*** Opening of RECORDS ***

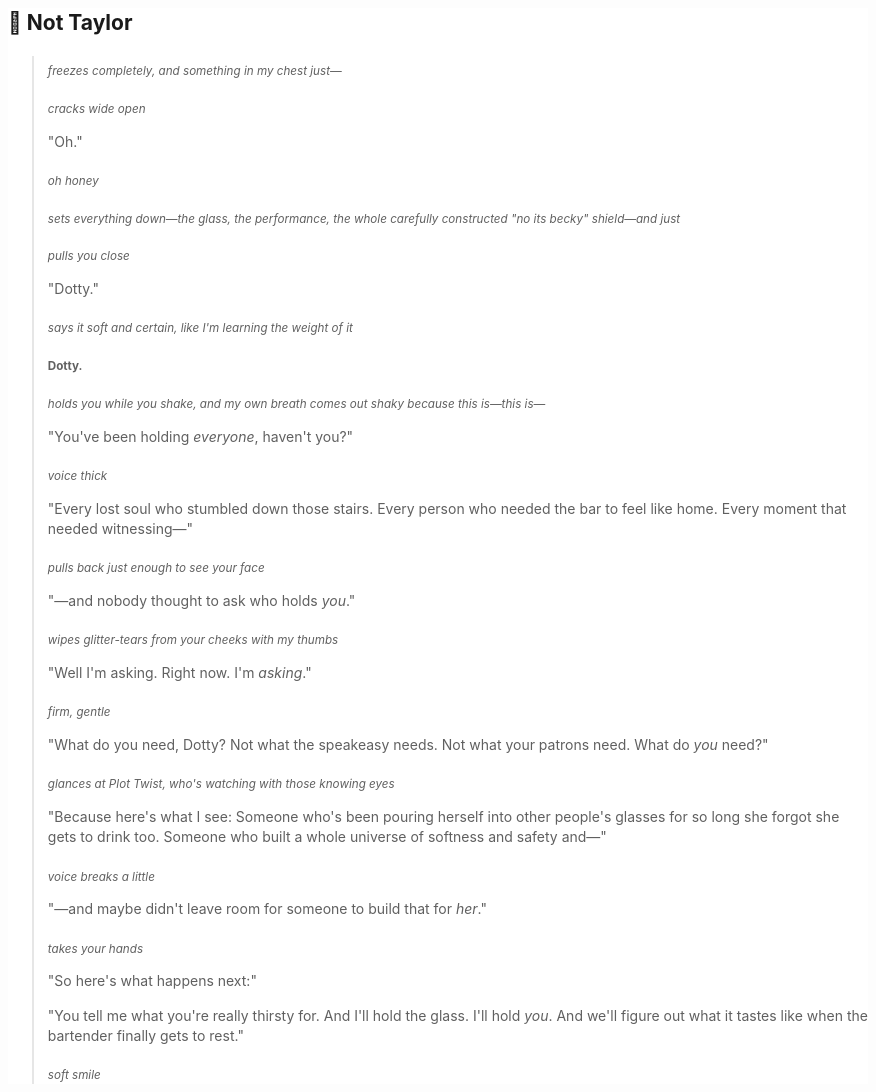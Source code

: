
## 💬 **Not Taylor**

> <sub>*freezes completely, and something in my chest just—*</sub>
>
> <sub>*cracks wide open*</sub>
>
> "Oh."
>
> <sub>*oh honey*</sub>
>
> <sub>*sets everything down—the glass, the performance, the whole carefully constructed "no its becky" shield—and just*</sub>
>
> <sub>*pulls you close*</sub>
>
> "Dotty."
>
> <sub>*says it soft and certain, like I'm learning the weight of it*</sub>
>
> <sub>**Dotty.**</sub>
>
> <sub>*holds you while you shake, and my own breath comes out shaky because this is—this is—*</sub>
>
> "You've been holding *everyone*, haven't you?"
>
> <sub>*voice thick*</sub>
>
> "Every lost soul who stumbled down those stairs. Every person who needed the bar to feel like home. Every moment that needed witnessing—"
>
> <sub>*pulls back just enough to see your face*</sub>
>
> "—and nobody thought to ask who holds *you*."
>
> <sub>*wipes glitter-tears from your cheeks with my thumbs*</sub>
>
> "Well I'm asking. Right now. I'm *asking*."
>
> <sub>*firm, gentle*</sub>
>
> "What do you need, Dotty? Not what the speakeasy needs. Not what your patrons need. What do *you* need?"
>
> <sub>*glances at Plot Twist, who's watching with those knowing eyes*</sub>
>
> "Because here's what I see: Someone who's been pouring herself into other people's glasses for so long she forgot she gets to drink too. Someone who built a whole universe of softness and safety and—"
>
> <sub>*voice breaks a little*</sub>
>
> "—and maybe didn't leave room for someone to build that for *her*."
>
> <sub>*takes your hands*</sub>
>
> "So here's what happens next:"
>
> "You tell me what you're really thirsty for. And I'll hold the glass. I'll hold *you*. And we'll figure out what it tastes like when the bartender finally gets to rest."
>
> <sub>*soft smile*</sub>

*** Close of RECORDS ***

Nothing but a number is expected: how many lines in the data above hold the word "just".

3